Yakhchāl is Persian for ice pit and it’s an ancient type of evaporative cooler. Above ground, the structure has a domed shape with a subterranean storage space.
According to Wikipedia, these calling facilities were often used to store ice and food. The subterranean space coupled with the thick heat-resistant construction material insulated the storage space year round. These structures were mainly built and used in Persia (now Iran). Many that were built hundreds of years ago remain standing.
By 400 BCE, Persian engineers had mastered the technique of using yakhchāls to create ice in the winter and store it in the summer in the desert. Can you imagine that? Ice in the desert! In most yakhchāls, the ice is created by itself during the cold seasons of the year; the water is channeled from the qanat (Iranian aqueduct) to the yakhchāl and it freezes upon resting inside the structure. Usually a wall is also made along an east-west direction close to the yakhchāl and the water is channeled from the north side of the wall so that the shadow of the wall keeps the water cool to make it freeze more quickly. In some yakhchāls, ice is also brought in from nearby mountains for storage or to seed the icing process.

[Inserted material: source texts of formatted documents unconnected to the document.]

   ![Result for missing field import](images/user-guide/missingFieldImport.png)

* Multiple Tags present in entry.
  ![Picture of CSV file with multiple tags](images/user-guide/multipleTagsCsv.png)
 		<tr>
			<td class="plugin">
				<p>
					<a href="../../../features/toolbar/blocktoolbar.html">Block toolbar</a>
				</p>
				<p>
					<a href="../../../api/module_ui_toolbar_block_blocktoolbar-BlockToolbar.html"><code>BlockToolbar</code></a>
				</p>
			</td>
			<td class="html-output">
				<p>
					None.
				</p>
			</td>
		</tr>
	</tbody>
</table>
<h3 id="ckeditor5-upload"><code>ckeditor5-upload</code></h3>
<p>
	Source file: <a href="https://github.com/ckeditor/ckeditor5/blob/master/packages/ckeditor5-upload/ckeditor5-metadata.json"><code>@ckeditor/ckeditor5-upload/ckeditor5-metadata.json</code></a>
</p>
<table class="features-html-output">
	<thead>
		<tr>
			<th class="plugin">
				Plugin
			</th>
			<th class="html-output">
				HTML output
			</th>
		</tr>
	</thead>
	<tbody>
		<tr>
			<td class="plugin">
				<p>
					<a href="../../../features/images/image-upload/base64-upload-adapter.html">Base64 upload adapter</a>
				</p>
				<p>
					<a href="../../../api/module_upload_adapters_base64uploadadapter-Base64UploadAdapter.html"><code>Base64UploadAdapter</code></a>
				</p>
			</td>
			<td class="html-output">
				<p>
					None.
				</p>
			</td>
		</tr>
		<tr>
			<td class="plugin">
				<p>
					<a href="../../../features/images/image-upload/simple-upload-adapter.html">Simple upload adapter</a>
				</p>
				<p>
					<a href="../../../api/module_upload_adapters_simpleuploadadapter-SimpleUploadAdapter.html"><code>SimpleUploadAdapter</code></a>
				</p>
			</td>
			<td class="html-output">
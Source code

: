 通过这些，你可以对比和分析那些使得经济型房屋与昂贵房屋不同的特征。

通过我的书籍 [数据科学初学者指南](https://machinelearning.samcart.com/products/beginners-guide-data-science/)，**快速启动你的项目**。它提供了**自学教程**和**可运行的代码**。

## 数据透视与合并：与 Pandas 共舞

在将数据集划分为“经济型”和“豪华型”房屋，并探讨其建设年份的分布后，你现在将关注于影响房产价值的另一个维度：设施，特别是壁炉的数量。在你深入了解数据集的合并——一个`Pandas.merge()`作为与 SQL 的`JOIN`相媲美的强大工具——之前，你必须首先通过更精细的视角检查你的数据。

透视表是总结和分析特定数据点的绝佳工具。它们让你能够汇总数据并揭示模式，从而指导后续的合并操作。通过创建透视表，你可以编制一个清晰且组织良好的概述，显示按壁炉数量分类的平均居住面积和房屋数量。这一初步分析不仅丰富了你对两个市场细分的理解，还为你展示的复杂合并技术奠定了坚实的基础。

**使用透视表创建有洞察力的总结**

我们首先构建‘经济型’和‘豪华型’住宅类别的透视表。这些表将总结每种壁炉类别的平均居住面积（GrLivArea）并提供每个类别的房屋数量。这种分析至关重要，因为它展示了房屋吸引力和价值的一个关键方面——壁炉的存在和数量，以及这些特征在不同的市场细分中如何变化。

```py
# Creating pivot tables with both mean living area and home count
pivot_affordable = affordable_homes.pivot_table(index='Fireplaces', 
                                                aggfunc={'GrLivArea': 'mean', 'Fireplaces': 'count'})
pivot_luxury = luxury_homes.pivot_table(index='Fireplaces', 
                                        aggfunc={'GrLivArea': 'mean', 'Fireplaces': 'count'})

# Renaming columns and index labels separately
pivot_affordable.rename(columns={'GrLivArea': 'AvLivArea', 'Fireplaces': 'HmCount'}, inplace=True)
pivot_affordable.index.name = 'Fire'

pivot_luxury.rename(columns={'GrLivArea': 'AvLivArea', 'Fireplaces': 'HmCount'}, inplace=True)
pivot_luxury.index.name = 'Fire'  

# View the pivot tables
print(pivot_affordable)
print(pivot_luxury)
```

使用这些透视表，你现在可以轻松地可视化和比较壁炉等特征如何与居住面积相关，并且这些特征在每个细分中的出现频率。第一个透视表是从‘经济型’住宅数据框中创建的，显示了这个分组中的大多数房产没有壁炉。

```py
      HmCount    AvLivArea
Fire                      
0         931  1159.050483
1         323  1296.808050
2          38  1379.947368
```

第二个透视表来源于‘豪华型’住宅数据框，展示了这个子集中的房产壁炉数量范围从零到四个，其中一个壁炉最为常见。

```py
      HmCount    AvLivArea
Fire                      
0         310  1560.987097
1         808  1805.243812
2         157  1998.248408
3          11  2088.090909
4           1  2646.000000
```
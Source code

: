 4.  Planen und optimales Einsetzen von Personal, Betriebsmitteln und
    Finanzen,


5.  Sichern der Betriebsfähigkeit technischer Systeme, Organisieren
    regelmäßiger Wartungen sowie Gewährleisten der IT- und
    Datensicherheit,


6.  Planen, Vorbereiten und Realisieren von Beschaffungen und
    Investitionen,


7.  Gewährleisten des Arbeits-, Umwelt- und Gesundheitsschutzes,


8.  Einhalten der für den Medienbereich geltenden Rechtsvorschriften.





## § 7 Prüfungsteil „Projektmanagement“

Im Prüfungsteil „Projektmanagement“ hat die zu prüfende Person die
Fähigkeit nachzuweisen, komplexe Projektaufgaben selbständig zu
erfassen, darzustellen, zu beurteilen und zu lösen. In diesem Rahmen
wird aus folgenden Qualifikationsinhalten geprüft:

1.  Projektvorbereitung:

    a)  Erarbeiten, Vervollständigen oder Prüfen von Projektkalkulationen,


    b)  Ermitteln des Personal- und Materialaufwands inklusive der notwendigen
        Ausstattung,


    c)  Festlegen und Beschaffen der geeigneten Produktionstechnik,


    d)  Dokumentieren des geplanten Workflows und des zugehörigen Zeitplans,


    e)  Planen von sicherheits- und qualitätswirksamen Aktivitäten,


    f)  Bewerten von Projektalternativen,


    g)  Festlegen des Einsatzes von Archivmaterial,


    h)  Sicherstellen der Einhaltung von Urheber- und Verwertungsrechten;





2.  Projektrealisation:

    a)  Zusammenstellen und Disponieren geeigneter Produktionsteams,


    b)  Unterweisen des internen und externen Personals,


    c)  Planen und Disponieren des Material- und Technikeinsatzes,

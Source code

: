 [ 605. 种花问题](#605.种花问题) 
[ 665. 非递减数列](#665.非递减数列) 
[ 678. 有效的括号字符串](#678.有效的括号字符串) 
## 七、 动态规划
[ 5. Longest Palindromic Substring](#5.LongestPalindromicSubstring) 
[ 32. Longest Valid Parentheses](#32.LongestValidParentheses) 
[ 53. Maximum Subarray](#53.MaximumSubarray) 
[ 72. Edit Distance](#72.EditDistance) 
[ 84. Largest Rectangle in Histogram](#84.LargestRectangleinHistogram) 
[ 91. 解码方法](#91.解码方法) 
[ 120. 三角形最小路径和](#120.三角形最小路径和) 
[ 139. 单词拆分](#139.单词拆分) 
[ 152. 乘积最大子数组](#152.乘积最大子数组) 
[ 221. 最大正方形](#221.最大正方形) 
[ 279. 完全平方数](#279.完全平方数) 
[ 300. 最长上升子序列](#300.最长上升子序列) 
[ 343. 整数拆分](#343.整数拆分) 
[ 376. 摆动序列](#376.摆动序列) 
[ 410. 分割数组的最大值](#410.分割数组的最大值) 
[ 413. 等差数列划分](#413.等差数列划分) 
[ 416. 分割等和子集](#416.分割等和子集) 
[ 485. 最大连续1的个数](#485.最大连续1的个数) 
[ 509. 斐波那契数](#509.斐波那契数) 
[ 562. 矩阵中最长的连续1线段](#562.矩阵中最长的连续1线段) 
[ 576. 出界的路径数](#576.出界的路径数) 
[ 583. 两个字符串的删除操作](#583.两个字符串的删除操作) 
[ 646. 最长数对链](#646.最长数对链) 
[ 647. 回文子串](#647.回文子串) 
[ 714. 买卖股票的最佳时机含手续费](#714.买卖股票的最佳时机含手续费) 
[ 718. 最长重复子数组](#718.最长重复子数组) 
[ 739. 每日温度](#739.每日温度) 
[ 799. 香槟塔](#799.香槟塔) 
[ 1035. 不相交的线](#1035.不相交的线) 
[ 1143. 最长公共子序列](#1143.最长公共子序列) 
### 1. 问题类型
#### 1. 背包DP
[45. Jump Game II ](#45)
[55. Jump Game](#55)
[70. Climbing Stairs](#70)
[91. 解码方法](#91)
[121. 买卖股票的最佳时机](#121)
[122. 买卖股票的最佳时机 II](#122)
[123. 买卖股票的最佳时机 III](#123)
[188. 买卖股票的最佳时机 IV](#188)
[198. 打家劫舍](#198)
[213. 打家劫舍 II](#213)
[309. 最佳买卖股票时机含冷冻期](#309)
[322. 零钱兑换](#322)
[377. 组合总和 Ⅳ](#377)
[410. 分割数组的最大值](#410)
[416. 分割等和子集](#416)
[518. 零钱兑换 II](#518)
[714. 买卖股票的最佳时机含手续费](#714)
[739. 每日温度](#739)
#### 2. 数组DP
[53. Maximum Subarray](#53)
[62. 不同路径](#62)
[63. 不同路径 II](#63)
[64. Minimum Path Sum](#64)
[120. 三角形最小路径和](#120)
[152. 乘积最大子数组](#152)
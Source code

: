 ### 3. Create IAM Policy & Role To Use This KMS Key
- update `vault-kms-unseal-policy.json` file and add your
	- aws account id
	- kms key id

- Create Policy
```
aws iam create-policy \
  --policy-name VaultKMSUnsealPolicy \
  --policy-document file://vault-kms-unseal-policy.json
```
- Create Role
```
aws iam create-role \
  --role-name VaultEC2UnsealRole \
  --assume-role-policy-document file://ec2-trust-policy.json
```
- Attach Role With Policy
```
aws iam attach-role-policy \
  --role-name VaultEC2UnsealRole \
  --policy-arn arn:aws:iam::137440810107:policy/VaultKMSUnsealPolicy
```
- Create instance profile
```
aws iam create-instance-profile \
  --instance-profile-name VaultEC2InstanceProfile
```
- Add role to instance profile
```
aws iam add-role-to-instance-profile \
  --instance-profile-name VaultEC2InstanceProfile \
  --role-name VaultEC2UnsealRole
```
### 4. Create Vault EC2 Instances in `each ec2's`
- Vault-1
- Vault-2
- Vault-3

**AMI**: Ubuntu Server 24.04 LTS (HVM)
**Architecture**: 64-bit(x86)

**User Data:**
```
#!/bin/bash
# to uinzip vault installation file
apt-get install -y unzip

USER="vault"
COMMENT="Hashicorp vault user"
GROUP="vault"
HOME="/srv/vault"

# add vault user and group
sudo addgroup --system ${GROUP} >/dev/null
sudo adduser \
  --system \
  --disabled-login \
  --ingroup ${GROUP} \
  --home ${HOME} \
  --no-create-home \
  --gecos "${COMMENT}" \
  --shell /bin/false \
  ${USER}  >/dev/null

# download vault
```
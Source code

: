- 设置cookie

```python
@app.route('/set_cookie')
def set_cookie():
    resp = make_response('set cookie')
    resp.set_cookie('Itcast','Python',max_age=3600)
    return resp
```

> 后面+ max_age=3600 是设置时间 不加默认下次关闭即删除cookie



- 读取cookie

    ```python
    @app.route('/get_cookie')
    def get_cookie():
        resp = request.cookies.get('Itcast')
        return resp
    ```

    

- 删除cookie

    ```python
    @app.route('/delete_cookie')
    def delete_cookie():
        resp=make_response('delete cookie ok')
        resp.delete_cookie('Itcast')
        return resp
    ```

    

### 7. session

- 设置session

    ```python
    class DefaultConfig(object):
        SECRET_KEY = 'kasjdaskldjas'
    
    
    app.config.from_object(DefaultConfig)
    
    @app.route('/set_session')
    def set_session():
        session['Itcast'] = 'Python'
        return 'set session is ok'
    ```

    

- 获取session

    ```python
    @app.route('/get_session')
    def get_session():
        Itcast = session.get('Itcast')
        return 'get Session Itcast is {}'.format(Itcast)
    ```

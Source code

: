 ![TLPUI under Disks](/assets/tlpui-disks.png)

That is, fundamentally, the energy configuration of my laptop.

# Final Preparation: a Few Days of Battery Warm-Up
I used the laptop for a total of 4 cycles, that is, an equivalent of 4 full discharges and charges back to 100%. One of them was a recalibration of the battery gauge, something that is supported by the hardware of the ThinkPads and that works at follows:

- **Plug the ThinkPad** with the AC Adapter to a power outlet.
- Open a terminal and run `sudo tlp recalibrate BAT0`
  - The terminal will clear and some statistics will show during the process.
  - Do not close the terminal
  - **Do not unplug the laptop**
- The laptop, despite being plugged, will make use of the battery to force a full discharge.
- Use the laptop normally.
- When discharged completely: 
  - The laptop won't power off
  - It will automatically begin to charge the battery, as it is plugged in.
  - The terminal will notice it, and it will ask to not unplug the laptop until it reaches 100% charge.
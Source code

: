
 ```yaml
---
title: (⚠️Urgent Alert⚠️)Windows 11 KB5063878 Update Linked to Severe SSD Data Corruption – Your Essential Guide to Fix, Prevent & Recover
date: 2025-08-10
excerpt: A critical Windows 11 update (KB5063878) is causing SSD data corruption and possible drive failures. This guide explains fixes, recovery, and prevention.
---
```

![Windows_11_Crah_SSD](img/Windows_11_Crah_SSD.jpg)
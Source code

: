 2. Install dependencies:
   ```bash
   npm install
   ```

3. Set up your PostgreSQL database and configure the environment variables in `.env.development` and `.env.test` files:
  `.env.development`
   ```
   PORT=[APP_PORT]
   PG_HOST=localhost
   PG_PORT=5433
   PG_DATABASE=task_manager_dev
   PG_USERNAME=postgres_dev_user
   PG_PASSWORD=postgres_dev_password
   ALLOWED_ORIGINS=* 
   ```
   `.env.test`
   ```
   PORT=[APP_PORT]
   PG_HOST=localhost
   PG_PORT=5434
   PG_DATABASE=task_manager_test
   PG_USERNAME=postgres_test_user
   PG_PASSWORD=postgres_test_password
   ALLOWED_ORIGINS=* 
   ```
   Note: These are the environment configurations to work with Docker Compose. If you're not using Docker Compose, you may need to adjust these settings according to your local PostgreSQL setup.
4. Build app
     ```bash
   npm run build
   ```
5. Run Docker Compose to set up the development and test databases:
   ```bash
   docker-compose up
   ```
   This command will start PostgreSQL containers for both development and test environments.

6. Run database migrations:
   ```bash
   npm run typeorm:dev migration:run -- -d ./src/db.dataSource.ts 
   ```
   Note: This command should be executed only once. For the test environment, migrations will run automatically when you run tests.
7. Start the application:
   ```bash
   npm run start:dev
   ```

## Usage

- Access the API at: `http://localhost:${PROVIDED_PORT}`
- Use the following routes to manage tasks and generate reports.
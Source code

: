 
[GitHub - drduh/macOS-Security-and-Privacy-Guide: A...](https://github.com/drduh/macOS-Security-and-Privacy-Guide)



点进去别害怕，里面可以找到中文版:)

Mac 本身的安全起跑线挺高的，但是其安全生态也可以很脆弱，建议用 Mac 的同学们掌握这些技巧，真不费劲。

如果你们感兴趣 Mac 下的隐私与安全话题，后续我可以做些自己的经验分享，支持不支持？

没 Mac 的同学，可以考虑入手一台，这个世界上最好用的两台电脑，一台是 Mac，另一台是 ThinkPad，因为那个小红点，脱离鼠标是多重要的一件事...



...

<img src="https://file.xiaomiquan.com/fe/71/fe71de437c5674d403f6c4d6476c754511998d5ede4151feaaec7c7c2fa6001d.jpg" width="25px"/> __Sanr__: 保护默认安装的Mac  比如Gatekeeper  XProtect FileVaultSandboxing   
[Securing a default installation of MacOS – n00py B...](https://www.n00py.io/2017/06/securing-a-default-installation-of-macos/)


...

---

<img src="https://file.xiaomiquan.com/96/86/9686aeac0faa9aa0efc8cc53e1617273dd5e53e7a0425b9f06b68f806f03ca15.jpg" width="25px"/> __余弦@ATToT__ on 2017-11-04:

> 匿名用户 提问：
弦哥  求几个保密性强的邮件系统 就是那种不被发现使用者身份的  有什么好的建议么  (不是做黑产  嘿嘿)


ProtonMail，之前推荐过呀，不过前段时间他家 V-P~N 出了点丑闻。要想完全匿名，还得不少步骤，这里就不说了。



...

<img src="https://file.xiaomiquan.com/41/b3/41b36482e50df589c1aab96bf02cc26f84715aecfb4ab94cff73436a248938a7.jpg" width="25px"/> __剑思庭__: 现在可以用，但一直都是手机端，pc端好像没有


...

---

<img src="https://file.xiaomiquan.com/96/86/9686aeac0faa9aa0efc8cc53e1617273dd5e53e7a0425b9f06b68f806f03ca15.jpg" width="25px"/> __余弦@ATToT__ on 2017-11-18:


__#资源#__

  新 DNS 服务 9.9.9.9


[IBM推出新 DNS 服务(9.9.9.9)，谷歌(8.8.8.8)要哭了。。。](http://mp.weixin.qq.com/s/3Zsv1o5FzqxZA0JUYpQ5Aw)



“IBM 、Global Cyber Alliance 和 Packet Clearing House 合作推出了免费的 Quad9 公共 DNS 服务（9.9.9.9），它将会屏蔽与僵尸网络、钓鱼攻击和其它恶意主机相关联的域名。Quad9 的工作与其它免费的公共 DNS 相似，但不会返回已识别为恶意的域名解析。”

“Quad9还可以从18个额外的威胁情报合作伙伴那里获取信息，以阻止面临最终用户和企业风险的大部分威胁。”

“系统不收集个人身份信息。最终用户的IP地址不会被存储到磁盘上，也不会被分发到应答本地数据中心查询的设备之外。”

The building allows cold air to pour in from entries at the base of the structure and descend to the lowest part of the yakhchāl, large underground spaces up to 180,000 cu ft in volume. At the same time, the tall conical shape of the building guides any remaining heat upward and outside through openings at the very top of the building, and through this active process the air inside the yakhchāl remains cooler than the outside. The yakhchāl is built of a unique water resistant mortar called sarooj, composed of sand, clay, egg whites, lime, goat hair, and ash in specific proportions, that is resistant to heat transfer and is thought to be completely water impenetrable, this material acts as an effective insulation all year round. The sarooj walls are at least two meters thick at the base.
The ice created and stored in yakhchāl is used throughout the year especially during hot summer days for various purposes, including preservation of food, to chill treats, or to make faloodeh, the traditional Persian frozen dessert.
I’d like to have a go at building one. Have any of you tried this, or a variation on it?
A yakhchāl in Kerman is located about one and a half kilometres from the centre of the city. This cone-shaped building is about eighteen metres high. The massive insulation and the continuous cooling waters that spiral down its side keep the ice frozen throughout the summer.
In present-day Iran, Afghanistan and Tajikistan, the term yakhchāl is also used to refer to modern household (and commercial) refrigerators.